Route information
- Auxiliary route of G85

Major junctions
- North end: G42 / S304 in Guang'an District, Guang'an, Sichuan
- South end: G4215 / G321 in Longmatan District, Luzhou, Sichuan

Location
- Country: China

Highway system
- National Trunk Highway System; Primary; Auxiliary; National Highways; Transport in China;
| ← G8513 |  | → G8516 |

= G8515 Guang'an–Luzhou Expressway =

Road in China

The G8515 Guang'an–Luzhou Expressway (广安—泸州高速公路), also referred to as the Guanglu Expressway (广泸高速公路), is an expressway in China that connects Guang'an to Luzhou.

==Route==
===Sichuan (north section)===
The route of the Guang'an to Wusheng section overlaps with the Guanghong Expressway.

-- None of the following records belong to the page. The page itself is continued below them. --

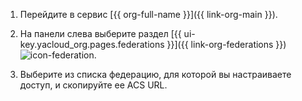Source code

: 1. Перейдите в сервис [{{ org-full-name }}]({{ link-org-main }}).

1. На панели слева выберите раздел [{{ ui-key.yacloud_org.pages.federations }}]({{ link-org-federations }}) ![icon-federation](../../_assets/console-icons/vector-square.svg).

1. Выберите из списка федерацию, для которой вы настраиваете доступ, и скопируйте ее ACS URL.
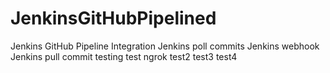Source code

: # JenkinsGitHubPipelined
Jenkins GitHub Pipeline Integration
Jenkins poll commits
Jenkins webhook
Jenkins pull commit testing
test ngrok
test2
test3
test4
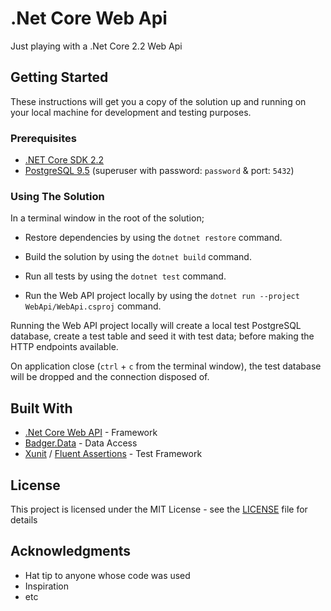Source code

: # .Net Core Web Api

Just playing with a .Net Core 2.2 Web Api

## Getting Started

These instructions will get you a copy of the solution up and running on your local machine for development and testing purposes.

### Prerequisites

* [.NET Core SDK 2.2](https://dotnet.microsoft.com/download/dotnet-core/2.2)
* [PostgreSQL 9.5](https://www.postgresql.org/download/) (superuser with password: `password` & port: `5432`)

### Using The Solution

In a terminal window in the root of the solution;

* Restore dependencies by using the `dotnet restore` command.

* Build the solution by using the `dotnet build` command.

* Run all tests by using the `dotnet test` command.

* Run the Web API project locally by using the `dotnet run --project WebApi/WebApi.csproj` command.

Running the Web API project locally will create a local test PostgreSQL database, create a test table and seed it with test data; before making the HTTP endpoints available.

On application close (`ctrl` + `c` from the terminal window), the test database will be dropped and the connection disposed of.

## Built With

* [.Net Core Web API](https://docs.microsoft.com/en-us/aspnet/core/web-api/) - Framework
* [Badger.Data](https://github.com/timbarker/Badger.Data) - Data Access
* [Xunit](https://xunit.github.io/) / [Fluent Assertions](https://fluentassertions.com/) - Test Framework

## License

This project is licensed under the MIT License - see the [LICENSE](LICENSE) file for details

## Acknowledgments

* Hat tip to anyone whose code was used
* Inspiration
* etc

The section from Wusheng to Tongnan is currently under planning.

===Chongqing===
The Tongnan to Rongchang section is also known as the Tongrong Expressway. It is 138 km long with a design speed of 100 km/h. This section starts at the Sichuan-Chongqing border in the north of Tongnan District, passes through Dazu District, and ends in Rongchang District. Construction began in 2016 and it was opened to traffic on 29 December 2019.

===Sichuan (south section)===
The section from Rongchang to Luzhou is also called the Ronglu Expressway. This section is 42.37 km long with a designed speed of 100 km/h and it was opened to traffic on 31 December 2019.